(Beginning of DATA FOR ANALYSIS)

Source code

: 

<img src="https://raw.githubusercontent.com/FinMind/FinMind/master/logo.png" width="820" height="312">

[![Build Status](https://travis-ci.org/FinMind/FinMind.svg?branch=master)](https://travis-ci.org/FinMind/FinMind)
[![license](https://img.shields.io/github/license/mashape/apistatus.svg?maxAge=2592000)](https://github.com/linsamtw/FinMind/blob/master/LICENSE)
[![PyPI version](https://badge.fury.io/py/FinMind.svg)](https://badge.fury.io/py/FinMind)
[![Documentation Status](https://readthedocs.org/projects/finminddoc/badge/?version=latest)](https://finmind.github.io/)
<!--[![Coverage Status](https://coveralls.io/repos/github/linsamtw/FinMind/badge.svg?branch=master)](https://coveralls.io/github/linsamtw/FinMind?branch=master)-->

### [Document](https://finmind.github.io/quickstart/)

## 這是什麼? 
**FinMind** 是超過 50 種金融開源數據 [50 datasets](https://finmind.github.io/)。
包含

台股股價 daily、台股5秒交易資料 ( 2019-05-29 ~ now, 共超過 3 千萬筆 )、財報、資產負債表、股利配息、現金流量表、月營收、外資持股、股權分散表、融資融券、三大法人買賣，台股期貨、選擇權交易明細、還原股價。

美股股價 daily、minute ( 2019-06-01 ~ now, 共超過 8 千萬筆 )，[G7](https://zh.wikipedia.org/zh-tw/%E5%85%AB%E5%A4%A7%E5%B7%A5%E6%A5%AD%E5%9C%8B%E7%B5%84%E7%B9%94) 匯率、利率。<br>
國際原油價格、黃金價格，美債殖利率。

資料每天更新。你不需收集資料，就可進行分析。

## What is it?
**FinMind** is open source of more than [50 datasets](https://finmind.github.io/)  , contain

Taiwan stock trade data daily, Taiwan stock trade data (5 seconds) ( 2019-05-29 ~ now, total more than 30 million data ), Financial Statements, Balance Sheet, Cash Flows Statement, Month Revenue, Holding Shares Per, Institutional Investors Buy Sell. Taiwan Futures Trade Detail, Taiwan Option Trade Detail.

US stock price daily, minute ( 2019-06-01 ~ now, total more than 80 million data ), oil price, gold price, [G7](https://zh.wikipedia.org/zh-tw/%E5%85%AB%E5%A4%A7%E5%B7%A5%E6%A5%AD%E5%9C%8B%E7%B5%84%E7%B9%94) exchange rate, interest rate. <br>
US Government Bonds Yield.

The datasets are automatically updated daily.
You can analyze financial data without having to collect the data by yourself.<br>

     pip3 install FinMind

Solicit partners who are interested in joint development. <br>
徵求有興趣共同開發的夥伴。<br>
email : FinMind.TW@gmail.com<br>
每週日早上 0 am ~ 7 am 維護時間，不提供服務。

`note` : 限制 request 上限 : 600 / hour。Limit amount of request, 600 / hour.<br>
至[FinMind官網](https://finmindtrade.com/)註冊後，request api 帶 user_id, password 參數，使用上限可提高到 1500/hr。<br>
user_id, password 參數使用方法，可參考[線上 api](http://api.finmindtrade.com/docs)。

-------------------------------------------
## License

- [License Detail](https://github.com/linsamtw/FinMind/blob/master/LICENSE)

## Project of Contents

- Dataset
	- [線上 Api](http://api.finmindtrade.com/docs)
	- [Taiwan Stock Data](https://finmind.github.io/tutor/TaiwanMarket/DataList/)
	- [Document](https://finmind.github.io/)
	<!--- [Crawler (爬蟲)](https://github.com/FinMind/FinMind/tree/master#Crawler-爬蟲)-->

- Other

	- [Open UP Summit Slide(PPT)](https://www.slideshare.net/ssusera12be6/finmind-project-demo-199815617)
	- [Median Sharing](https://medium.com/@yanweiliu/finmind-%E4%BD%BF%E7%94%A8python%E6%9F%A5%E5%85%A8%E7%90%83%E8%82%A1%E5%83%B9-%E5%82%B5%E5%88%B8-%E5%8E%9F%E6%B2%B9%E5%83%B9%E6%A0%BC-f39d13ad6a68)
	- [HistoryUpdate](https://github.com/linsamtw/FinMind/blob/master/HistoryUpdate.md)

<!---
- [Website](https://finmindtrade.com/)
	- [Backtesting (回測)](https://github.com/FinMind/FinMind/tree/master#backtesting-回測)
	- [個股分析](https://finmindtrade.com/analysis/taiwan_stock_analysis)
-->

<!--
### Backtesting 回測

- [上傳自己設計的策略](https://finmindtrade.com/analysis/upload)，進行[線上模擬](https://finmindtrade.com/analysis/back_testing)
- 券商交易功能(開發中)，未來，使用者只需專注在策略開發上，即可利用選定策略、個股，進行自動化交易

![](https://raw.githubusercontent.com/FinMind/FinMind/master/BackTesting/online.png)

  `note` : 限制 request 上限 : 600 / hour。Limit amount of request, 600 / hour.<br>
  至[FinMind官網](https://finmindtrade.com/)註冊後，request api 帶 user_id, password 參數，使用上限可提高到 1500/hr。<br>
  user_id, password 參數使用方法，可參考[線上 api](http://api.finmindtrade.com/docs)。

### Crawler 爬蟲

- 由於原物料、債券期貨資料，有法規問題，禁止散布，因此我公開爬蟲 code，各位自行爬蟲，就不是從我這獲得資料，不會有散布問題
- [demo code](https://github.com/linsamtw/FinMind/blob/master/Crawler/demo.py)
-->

(End of DATA FOR ANALYSIS)

_TASK STATEMENT_.
Each record should be returned precisely as written.

_TASK ANSWER_.
Source code

: 

<img src="https://raw.githubusercontent.com/FinMind/FinMind/master/logo.png" width="820" height="312">

[![Build Status](https://travis-ci.org/FinMind/FinMind.svg?branch=master)](https://travis-ci.org/FinMind/FinMind)
[![license](https://img.shields.io/github/license/mashape/apistatus.svg?maxAge=2592000)](https://github.com/linsamtw/FinMind/blob/master/LICENSE)
[![PyPI version](https://badge.fury.io/py/FinMind.svg)](https://badge.fury.io/py/FinMind)
[![Documentation Status](https://readthedocs.org/projects/finminddoc/badge/?version=latest)](https://finmind.github.io/)
<!--[![Coverage Status](https://coveralls.io/repos/github/linsamtw/FinMind/badge.svg?branch=master)](https://coveralls.io/github/linsamtw/FinMind?branch=master)-->

### [Document](https://finmind.github.io/quickstart/)

## 這是什麼? 
**FinMind** 是超過 50 種金融開源數據 [50 datasets](https://finmind.github.io/)。
包含

台股股價 daily、台股5秒交易資料 ( 2019-05-29 ~ now, 共超過 3 千萬筆 )、財報、資產負債表、股利配息、現金流量表、月營收、外資持股、股權分散表、融資融券、三大法人買賣，台股期貨、選擇權交易明細、還原股價。

美股股價 daily、minute ( 2019-06-01 ~ now, 共超過 8 千萬筆 )，[G7](https://zh.wikipedia.org/zh-tw/%E5%85%AB%E5%A4%A7%E5%B7%A5%E6%A5%AD%E5%9C%8B%E7%B5%84%E7%B9%94) 匯率、利率。<br>
國際原油價格、黃金價格，美債殖利率。

資料每天更新。你不需收集資料，就可進行分析。

## What is it?
**FinMind** is open source of more than [50 datasets](https://finmind.github.io/)  , contain

Taiwan stock trade data daily, Taiwan stock trade data (5 seconds) ( 2019-05-29 ~ now, total more than 30 million data ), Financial Statements, Balance Sheet, Cash Flows Statement, Month Revenue, Holding Shares Per, Institutional Investors Buy Sell. Taiwan Futures Trade Detail, Taiwan Option Trade Detail.

US stock price daily, minute ( 2019-06-01 ~ now, total more than 80 million data ), oil price, gold price, [G7](https://zh.wikipedia.org/zh-tw/%E5%85%AB%E5%A4%A7%E5%B7%A5%E6%A5%AD%E5%9C%8B%E7%B5%84%E7%B9%94) exchange rate, interest rate. <br>
US Government Bonds Yield.

The datasets are automatically updated daily.
You can analyze financial data without having to collect the data by yourself.<br>

     pip3 install FinMind

Solicit partners who are interested in joint development. <br>
徵求有興趣共同開發的夥伴。<br>
email : FinMind.TW@gmail.com<br>
每週日早上 0 am ~ 7 am 維護時間，不提供服務。

`note` : 限制 request 上限 : 600 / hour。Limit amount of request, 600 / hour.<br>
至[FinMind官網](https://finmindtrade.com/)註冊後，request api 帶 user_id, password 參數，使用上限可提高到 1500/hr。<br>
user_id, password 參數使用方法，可參考[線上 api](http://api.finmindtrade.com/docs)。

-------------------------------------------
## License

- [License Detail](https://github.com/linsamtw/FinMind/blob/master/LICENSE)

## Project of Contents

- Dataset
	- [線上 Api](http://api.finmindtrade.com/docs)
	- [Taiwan Stock Data](https://finmind.github.io/tutor/TaiwanMarket/DataList/)
	- [Document](https://finmind.github.io/)
	<!--- [Crawler (爬蟲)](https://github.com/FinMind/FinMind/tree/master#Crawler-爬蟲)-->

- Other

	- [Open UP Summit Slide(PPT)](https://www.slideshare.net/ssusera12be6/finmind-project-demo-199815617)
	- [Median Sharing](https://medium.com/@yanweiliu/finmind-%E4%BD%BF%E7%94%A8python%E6%9F%A5%E5%85%A8%E7%90%83%E8%82%A1%E5%83%B9-%E5%82%B5%E5%88%B8-%E5%8E%9F%E6%B2%B9%E5%83%B9%E6%A0%BC-f39d13ad6a68)
	- [HistoryUpdate](https://github.com/linsamtw/FinMind/blob/master/HistoryUpdate.md)

<!---
- [Website](https://finmindtrade.com/)
	- [Backtesting (回測)](https://github.com/FinMind/FinMind/tree/master#backtesting-回測)
	- [個股分析](https://finmindtrade.com/analysis/taiwan_stock_analysis)
-->

<!--
### Backtesting 回測

- [上傳自己設計的策略](https://finmindtrade.com/analysis/upload)，進行[線上模擬](https://finmindtrade.com/analysis/back_testing)
- 券商交易功能(開發中)，未來，使用者只需專注在策略開發上，即可利用選定策略、個股，進行自動化交易

![](https://raw.githubusercontent.com/FinMind/FinMind/master/BackTesting/online.png)

  `note` : 限制 request 上限 : 600 / hour。Limit amount of request, 600 / hour.<br>
  至[FinMind官網](https://finmindtrade.com/)註冊後，request api 帶 user_id, password 參數，使用上限可提高到 1500/hr。<br>
  user_id, password 參數使用方法，可參考[線上 api](http://api.finmindtrade.com/docs)。

### Crawler 爬蟲

- 由於原物料、債券期貨資料，有法規問題，禁止散布，因此我公開爬蟲 code，各位自行爬蟲，就不是從我這獲得資料，不會有散布問題
- [demo code](https://github.com/linsamtw/FinMind/blob/master/Crawler/demo.py)
-->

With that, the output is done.